She’s beautiful, yes, in the way storms are beautiful— dangerous, brilliant, uncontainable— but that’s not what undoes him.

It’s that she’s here. In his house. In the morning light. Looking at him not like a war hero or a novelty or a way to pass time before returning to Rohan, but like a person she knows. Like a man.

His throat feels too dry.

“Éowyn,” he says, and the name almost cracks in the middle.

She steps closer, tilting her head. “What is it you’re so afraid of?”

He could say everything. That the rumors might hurt her. That he might start believing them. That he might wake up one morning and forget how to want anything else.

But what comes out is only: “You.”

And then, because it’s too late to take any of it back, he adds—softly, helplessly: “You terrify me.”

Her expression shifts. Not mocking. Not even smug. Just quiet. Open.

As if maybe— just maybe— she’s been waiting for that.

“I didn’t know my presence troubled you so deeply,” she says lightly, pulling the quilt tighter over one shoulder. Her voice is smooth, composed, a little too smooth.

Merry blinks. “No, that’s not—”

“Shall I move to the East guest room?” she continues, already turning away, gathering her scattered hair with one hand. “I believe it gets better light in the morning. Less draft, too. And it’s closer to the stables, if you’re worried about propriety.”

“You’re not— Éowyn, you’re twisting this.”

She smiles over her shoulder, but it’s all steel and no warmth. “I thought I was only being pragmatic. You did just say I terrify you.”

He takes a step forward, flowers still limp in his hand, words floundering in his mouth like fish.

“I didn’t mean—” He stops. “You don’t have to go anywhere.”

“No,” she says, with a falsely bright nod. “Of course not.
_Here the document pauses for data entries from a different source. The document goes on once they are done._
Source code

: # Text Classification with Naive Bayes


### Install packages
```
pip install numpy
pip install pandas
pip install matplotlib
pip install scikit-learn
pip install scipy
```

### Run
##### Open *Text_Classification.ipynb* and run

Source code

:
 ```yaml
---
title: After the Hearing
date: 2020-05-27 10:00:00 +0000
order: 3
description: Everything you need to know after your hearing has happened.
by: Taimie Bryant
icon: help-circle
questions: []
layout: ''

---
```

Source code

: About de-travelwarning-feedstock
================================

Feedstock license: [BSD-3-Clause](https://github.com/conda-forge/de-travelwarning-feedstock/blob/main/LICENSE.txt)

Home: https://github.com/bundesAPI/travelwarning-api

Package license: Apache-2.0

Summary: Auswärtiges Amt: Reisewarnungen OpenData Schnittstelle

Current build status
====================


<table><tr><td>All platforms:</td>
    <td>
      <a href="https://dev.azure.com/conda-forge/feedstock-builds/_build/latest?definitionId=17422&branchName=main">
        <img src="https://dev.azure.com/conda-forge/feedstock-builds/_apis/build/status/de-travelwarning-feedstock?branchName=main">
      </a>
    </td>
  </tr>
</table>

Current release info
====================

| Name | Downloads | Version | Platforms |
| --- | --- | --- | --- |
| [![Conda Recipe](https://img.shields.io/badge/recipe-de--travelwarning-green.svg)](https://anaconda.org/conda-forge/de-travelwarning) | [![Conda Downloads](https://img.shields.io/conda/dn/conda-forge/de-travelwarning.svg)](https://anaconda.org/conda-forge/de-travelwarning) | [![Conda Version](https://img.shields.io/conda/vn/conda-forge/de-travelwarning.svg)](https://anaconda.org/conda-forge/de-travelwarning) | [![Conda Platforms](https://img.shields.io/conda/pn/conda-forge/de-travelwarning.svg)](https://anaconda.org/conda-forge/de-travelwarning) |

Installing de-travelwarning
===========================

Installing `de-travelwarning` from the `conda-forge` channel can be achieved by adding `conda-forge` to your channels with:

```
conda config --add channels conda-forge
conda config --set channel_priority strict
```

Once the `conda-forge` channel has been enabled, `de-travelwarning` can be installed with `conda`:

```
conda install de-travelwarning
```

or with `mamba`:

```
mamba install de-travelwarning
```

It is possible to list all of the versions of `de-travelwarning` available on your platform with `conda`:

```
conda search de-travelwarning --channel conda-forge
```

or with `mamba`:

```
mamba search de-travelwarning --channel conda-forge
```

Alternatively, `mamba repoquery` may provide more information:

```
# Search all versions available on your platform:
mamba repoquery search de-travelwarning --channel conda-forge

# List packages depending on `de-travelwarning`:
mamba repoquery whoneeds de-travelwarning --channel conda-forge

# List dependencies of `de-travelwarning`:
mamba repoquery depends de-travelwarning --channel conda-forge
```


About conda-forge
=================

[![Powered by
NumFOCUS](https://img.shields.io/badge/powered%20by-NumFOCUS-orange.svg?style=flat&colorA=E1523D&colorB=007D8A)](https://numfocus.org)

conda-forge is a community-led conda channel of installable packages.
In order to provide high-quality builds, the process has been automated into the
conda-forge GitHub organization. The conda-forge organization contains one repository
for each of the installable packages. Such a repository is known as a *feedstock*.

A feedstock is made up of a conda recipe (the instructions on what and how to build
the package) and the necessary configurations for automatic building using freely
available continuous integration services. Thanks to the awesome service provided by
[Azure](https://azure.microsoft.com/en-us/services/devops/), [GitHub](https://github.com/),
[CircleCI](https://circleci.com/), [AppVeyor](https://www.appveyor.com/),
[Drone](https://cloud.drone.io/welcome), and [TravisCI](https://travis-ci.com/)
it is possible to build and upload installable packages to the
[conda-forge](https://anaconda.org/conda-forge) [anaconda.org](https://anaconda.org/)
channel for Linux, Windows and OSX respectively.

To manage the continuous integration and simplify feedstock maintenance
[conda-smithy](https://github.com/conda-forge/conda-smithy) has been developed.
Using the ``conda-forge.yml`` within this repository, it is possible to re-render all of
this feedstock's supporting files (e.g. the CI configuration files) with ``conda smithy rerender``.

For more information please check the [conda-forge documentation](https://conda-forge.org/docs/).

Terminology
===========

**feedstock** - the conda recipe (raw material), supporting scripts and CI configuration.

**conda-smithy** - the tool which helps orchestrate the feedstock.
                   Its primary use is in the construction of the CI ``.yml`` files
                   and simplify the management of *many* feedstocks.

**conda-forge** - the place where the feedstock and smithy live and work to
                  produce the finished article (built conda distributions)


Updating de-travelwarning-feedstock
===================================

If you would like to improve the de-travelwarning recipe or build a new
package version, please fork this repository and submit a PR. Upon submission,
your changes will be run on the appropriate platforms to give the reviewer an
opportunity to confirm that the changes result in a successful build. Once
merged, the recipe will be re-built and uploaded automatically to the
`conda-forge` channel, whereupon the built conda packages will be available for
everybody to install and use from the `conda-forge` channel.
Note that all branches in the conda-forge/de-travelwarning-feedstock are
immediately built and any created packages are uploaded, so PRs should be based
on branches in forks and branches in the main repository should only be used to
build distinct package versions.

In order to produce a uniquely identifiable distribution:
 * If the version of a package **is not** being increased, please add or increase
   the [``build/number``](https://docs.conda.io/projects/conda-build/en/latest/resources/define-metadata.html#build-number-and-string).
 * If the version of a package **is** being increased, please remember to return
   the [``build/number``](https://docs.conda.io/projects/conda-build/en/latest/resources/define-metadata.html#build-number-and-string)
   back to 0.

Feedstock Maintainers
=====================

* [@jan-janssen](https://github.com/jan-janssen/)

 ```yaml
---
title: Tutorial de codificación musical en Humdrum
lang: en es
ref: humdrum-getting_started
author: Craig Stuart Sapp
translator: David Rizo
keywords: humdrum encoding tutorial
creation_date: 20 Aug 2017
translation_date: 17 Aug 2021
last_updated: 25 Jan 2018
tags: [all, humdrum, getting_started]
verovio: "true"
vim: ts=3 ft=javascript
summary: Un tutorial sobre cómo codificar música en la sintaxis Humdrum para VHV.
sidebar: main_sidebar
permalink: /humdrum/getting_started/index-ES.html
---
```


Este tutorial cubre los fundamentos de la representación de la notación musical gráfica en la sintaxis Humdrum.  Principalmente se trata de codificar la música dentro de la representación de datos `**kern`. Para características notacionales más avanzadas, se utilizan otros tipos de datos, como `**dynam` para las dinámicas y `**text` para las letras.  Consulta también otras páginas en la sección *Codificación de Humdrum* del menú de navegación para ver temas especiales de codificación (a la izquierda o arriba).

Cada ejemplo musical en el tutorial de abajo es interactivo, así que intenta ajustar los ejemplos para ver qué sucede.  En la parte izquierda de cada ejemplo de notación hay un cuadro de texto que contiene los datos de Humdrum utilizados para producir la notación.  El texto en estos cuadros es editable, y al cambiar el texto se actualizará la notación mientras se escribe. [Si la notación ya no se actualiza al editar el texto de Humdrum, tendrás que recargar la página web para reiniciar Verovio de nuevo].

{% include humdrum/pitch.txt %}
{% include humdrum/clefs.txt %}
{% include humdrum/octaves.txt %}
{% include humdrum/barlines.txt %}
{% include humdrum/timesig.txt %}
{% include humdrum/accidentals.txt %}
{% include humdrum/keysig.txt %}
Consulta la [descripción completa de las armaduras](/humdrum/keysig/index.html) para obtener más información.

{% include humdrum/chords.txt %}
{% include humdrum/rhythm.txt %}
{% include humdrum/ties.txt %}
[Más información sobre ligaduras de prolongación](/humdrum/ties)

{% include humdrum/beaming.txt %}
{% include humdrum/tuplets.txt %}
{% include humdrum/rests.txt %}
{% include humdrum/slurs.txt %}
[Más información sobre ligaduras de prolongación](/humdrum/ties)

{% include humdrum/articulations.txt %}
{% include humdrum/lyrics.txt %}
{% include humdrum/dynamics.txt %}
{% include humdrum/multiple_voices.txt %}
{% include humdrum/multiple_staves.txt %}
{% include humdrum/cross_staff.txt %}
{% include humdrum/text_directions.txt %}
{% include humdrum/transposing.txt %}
I’ll be gone soon enough anyway.”

That hits him harder than he expects. It always does, whenever she says something like that. Soon enough. As if her presence is temporary by nature. As if she’s always just a breath away from vanishing.

“I meant it as a compliment,” he says lamely, trying to find some footing on ground that’s suddenly turned slick. “You’re... overwhelming.”

That makes her laugh again, but it’s short and humorless. “Yes, I’ve been told.”

She turns her back fully this time, reaching for the hairbrush on the bedside table. The shift slips lower on one shoulder. He looks away.

Silence stretches between them like pulled thread.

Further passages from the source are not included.